I ask two questions whenever any physician wants to put me on a specific medication:
1) Is the med weight neutral? Being fit is one of the few positive things I have in my f**ked up life. Thus, I won't let any medication I take make me over weight or obese.
2) Can I take it prn (as needed, as opposed to every day)? This affords me the flexibility to trial and error to limit the toxic intake of my medications. I strive to juggle the least amount of toxicity with the maximum amount of benefit.
If the answer is "no" to either of the above questions, then I ask what my options are where both my concerns are met. Sometimes, like with my thyroid, there is no option, so I take Synthroid every day.
@Sheri. Gabapentin can be taken prn, as confirmed by my former psychiatrist. Let me read your Gabapentin thread to see what you have to say over there. I'll comment either here or there as to my experience on it currently.

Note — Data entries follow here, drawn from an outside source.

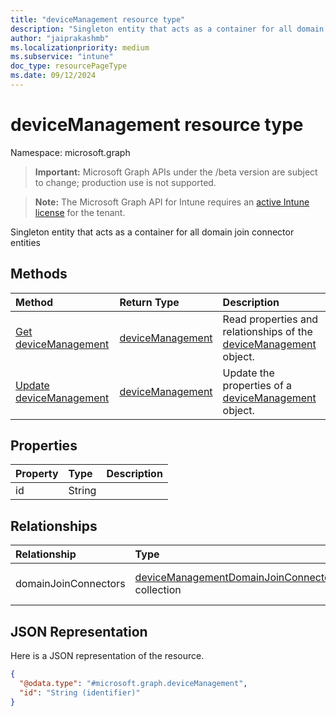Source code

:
 ```yaml
---
title: "deviceManagement resource type"
description: "Singleton entity that acts as a container for all domain join connector entities"
author: "jaiprakashmb"
ms.localizationpriority: medium
ms.subservice: "intune"
doc_type: resourcePageType
ms.date: 09/12/2024
---
```


# deviceManagement resource type

Namespace: microsoft.graph

> **Important:** Microsoft Graph APIs under the /beta version are subject to change; production use is not supported.

> **Note:** The Microsoft Graph API for Intune requires an [active Intune license](https://go.microsoft.com/fwlink/?linkid=839381) for the tenant.

Singleton entity that acts as a container for all domain join connector entities

## Methods
|Method|Return Type|Description|
|:---|:---|:---|
|[Get deviceManagement](../api/intune-odj-devicemanagement-get.md)|[deviceManagement](../resources/intune-odj-devicemanagement.md)|Read properties and relationships of the [deviceManagement](../resources/intune-odj-devicemanagement.md) object.|
|[Update deviceManagement](../api/intune-odj-devicemanagement-update.md)|[deviceManagement](../resources/intune-odj-devicemanagement.md)|Update the properties of a [deviceManagement](../resources/intune-odj-devicemanagement.md) object.|

## Properties
|Property|Type|Description|
|:---|:---|:---|
|id|String||

## Relationships
|Relationship|Type|Description|
|:---|:---|:---|
|domainJoinConnectors|[deviceManagementDomainJoinConnector](../resources/intune-odj-devicemanagementdomainjoinconnector.md) collection|A list of connector objects.|

## JSON Representation
Here is a JSON representation of the resource.
<!-- {
  "blockType": "resource",
  "keyProperty": "id",
  "@odata.type": "microsoft.graph.deviceManagement"
}
-->
``` json
{
  "@odata.type": "#microsoft.graph.deviceManagement",
  "id": "String (identifier)"
}
```
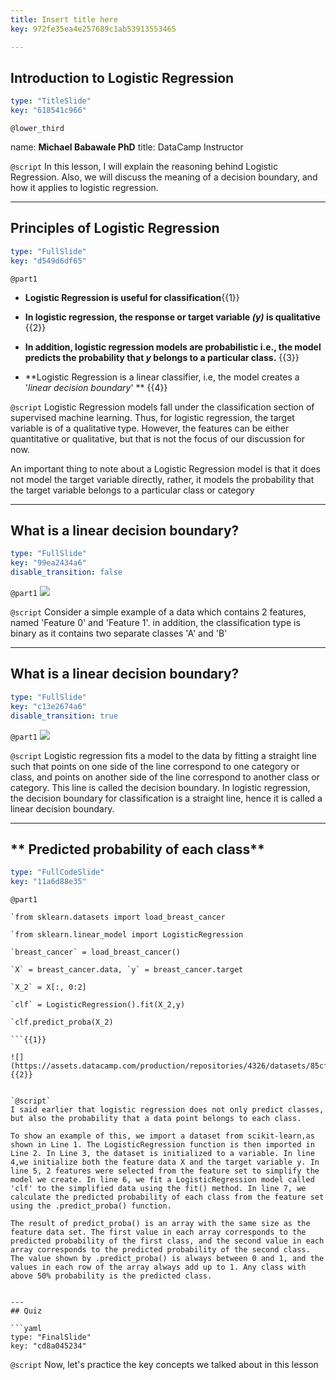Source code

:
 ```yaml
---
title: Insert title here
key: 972fe35ea4e257689c1ab53913553465

---
```

## Introduction to Logistic Regression

```yaml
type: "TitleSlide"
key: "618541c966"
```

`@lower_third`

name: **Michael Babawale PhD**
title: DataCamp Instructor 


`@script`
In this lesson, I will explain the reasoning behind Logistic Regression. Also, we will discuss the meaning of a decision boundary, and how it applies to logistic regression.


---
## **__Principles of Logistic Regression__**

```yaml
type: "FullSlide"
key: "d549d6df65"
```

`@part1`
- **Logistic Regression is useful for classification**{{1}} 

- **In logistic regression, the response or target variable _(y)_ is qualitative** {{2}}

- **In addition, logistic regression models are probabilistic i.e., the model predicts the probability that _y_ belongs to a particular class.** {{3}}

- **Logistic Regression is a linear classifier, i.e, the model creates a '_linear decision boundary_' ** {{4}}


`@script`
Logistic Regression models fall under the classification section of supervised machine learning. Thus, for logistic regression, the target variable is of a qualitative type. However, the features can be either quantitative or qualitative, but that is not the focus of our discussion for now.

An important thing to note about a Logistic Regression model is that it does not model the target variable directly, rather, it models the probability that the target variable belongs to a particular class or category


---
## **What is a linear decision boundary?**

```yaml
type: "FullSlide"
key: "99ea2434a6"
disable_transition: false
```

`@part1`
![](https://assets.datacamp.com/production/repositories/4326/datasets/af94e6f5f300d85f449a0fffb44a277f7f4afd6f/decisionboundary2.PNG)


`@script`
Consider a simple example of a data which contains 2 features, named 'Feature 0' and 'Feature 1'. in addition, the classification type is binary as it contains two separate classes 'A' and 'B'


---
## **What is a linear decision boundary?**

```yaml
type: "FullSlide"
key: "c13e2674a6"
disable_transition: true
```

`@part1`
![](https://assets.datacamp.com/production/repositories/4326/datasets/a808bf331e7878228ba2c1188b4372f9106e7180/decisionboundary.png)


`@script`
Logistic regression fits a model to the data by fitting a straight line such that points on one side of the line correspond to one category or class, and points on another side of the line correspond to another class or category.  This line is called the decision boundary. In logistic regression, the decision boundary for classification is a straight line, hence it is called a linear decision boundary.


---
## ** Predicted probability of each class**

```yaml
type: "FullCodeSlide"
key: "11a6d88e35"
```

`@part1`
```
`from sklearn.datasets import load_breast_cancer 

`from sklearn.linear_model import LogisticRegression 

`breast_cancer` = load_breast_cancer()

`X` = breast_cancer.data, `y` = breast_cancer.target

`X_2` = X[:, 0:2]

`clf` = LogisticRegression().fit(X_2,y)

`clf.predict_proba(X_2)

```{{1}}

![](https://assets.datacamp.com/production/repositories/4326/datasets/85cf14e62d87ab48a520a9579421cf1fac2c3002/predict_proba.PNG) {{2}}


`@script`
I said earlier that logistic regression does not only predict classes, but also the probability that a data point belongs to each class. 

To show an example of this, we import a dataset from scikit-learn,as shown in Line 1. The LogisticRegression function is then imported in Line 2. In Line 3, the dataset is initialized to a variable. In line 4,we initialize both the feature data X and the target variable y. In line 5, 2 features were selected from the feature set to simplify the model we create. In line 6, we fit a LogisticRegression model called 'clf' to the simplified data using the fit() method. In line 7, we calculate the predicted probability of each class from the feature set using the .predict_proba() function.

The result of predict_proba() is an array with the same size as the feature data set. The first value in each array corresponds to the predicted probability of the first class, and the second value in each array corresponds to the predicted probability of the second class. The value shown by .predict_proba() is always between 0 and 1, and the values in each row of the array always add up to 1. Any class with above 50% probability is the predicted class.


---
## Quiz

```yaml
type: "FinalSlide"
key: "cd8a045234"
```

`@script`
Now, let's practice the key concepts we talked about in this lesson


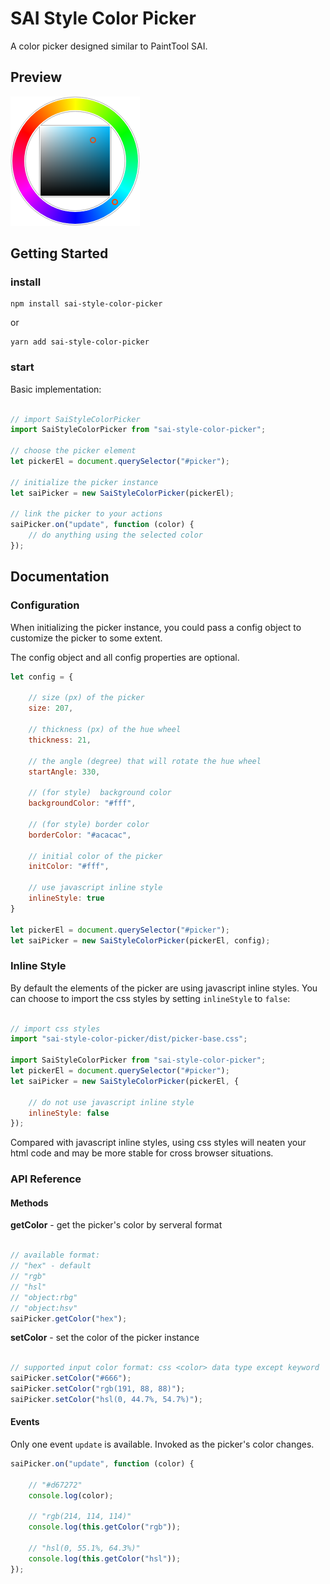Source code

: # SAI Style Color Picker
A color picker designed similar to PaintTool SAI.

## Preview
![preview](https://raw.githubusercontent.com/kenanpengyou/sai-style-color-picker/master/intro/preview.png)

## Getting Started

### install

```
npm install sai-style-color-picker
```

or

```
yarn add sai-style-color-picker
```

### start

Basic implementation:

```js

// import SaiStyleColorPicker
import SaiStyleColorPicker from "sai-style-color-picker";

// choose the picker element
let pickerEl = document.querySelector("#picker");

// initialize the picker instance
let saiPicker = new SaiStyleColorPicker(pickerEl);

// link the picker to your actions
saiPicker.on("update", function (color) {
    // do anything using the selected color
});

```

## Documentation

### Configuration

When initializing the picker instance, you could pass a config object to customize the picker to some extent.

The config object and all config properties are optional. 

```js
let config = {

    // size (px) of the picker
    size: 207,

    // thickness (px) of the hue wheel
    thickness: 21,

    // the angle (degree) that will rotate the hue wheel
    startAngle: 330,

    // (for style)  background color
    backgroundColor: "#fff",

    // (for style) border color
    borderColor: "#acacac",

    // initial color of the picker
    initColor: "#fff",

    // use javascript inline style
    inlineStyle: true
}

let pickerEl = document.querySelector("#picker");
let saiPicker = new SaiStyleColorPicker(pickerEl, config);
```

### Inline Style

By default the elements of the picker are using javascript inline styles. You can choose to import the css styles by setting `inlineStyle` to `false`:

```js

// import css styles
import "sai-style-color-picker/dist/picker-base.css";

import SaiStyleColorPicker from "sai-style-color-picker";
let pickerEl = document.querySelector("#picker");
let saiPicker = new SaiStyleColorPicker(pickerEl, {

    // do not use javascript inline style
    inlineStyle: false
});
```
Compared with javascript inline styles, using css styles will neaten your html code and may be more stable for cross browser situations.

### API Reference

#### Methods

**getColor** - get the picker's color by serveral format

```js

// available format:
// "hex" - default
// "rgb"
// "hsl"
// "object:rbg"
// "object:hsv"
saiPicker.getColor("hex");
```

**setColor** - set the color of the picker instance

```js

// supported input color format: css <color> data type except keyword
saiPicker.setColor("#666");
saiPicker.setColor("rgb(191, 88, 88)");
saiPicker.setColor("hsl(0, 44.7%, 54.7%)");
```

#### Events

Only one event `update` is available. Invoked as the picker's color changes.

```js
saiPicker.on("update", function (color) {

    // "#d67272"
    console.log(color);

    // "rgb(214, 114, 114)"
    console.log(this.getColor("rgb"));

    // "hsl(0, 55.1%, 64.3%)"
    console.log(this.getColor("hsl"));
});
```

@Sheri, one thing I'll observe is that you seem to be given plenty of medications. Some physicians are conservative and stingy with meds and others hand meds out like candy. There is no guidebook from med school to govern each physician's approach - each uses their discretion, but keep in mind they oftentimes receive perks and kick backs from the pharmaceutical reps, as illustrated in the above article. You seem to potentially have a physician(s) who falls into the latter category, and they are treating this stuff like candy, especially the doctor giving you Zyprexa exclusively for insomnia.
My most recent psychiatrist fell into the "candy" category, and he tried to add a bunch of additional meds each time I saw him, and I said, "no" to him every time. Dude was a quack, and I no longer see him.
As soon as any physician tries to give me another med to offset side effects from one of my existing meds, it's a huge red flag in my book. I always decline this option, and if warranted that is when I seek out a new physician.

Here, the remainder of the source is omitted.